Swedish branding and design studio Forsman & Bodenfors has recently launched their new site with loads of great new work. Forsman and Bodenfors started off 2013 by winning Interactive Agency of the Year by Art Directors Club and has been ranked one of the best agencies in the world. Amongst their recent work is this brilliant campaign to aid the homeless people of Gothenburg.

Faktum is a monthly street newspaper in Gothenburg working with the socially vulnerable, together with Forsman & Bodenfors they created this social media campaign which goal was to raise awarness about homelessness in Sweden and to engage people to aid their cause.

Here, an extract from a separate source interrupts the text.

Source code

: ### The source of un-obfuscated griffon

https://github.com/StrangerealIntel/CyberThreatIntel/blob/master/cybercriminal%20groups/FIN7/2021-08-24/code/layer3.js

“Gothenburg has about 3,400 homeless people. Most of them find a roof over their heads with a friend or at a refuge, but some sleep in the open air.We have chosen ten of the places where they might spend the night – and made it possible for you to book them. Just like any hotel.You can book one for yourself, or as a gift for somebody else. Either way the money goes to our work for homeless and socially vulnerable people.”

Each “room” has it’s own tourist like description:

“Feel the city’s pulse from dawn to dusk at Gullbergsvass. This delightful dwelling is just a stroll from the romantic Dreamer’s Quay: a source of inspiration to musicians and artists alike. And all under the noble eye of the Skansen Lion from his centuries old fortress.”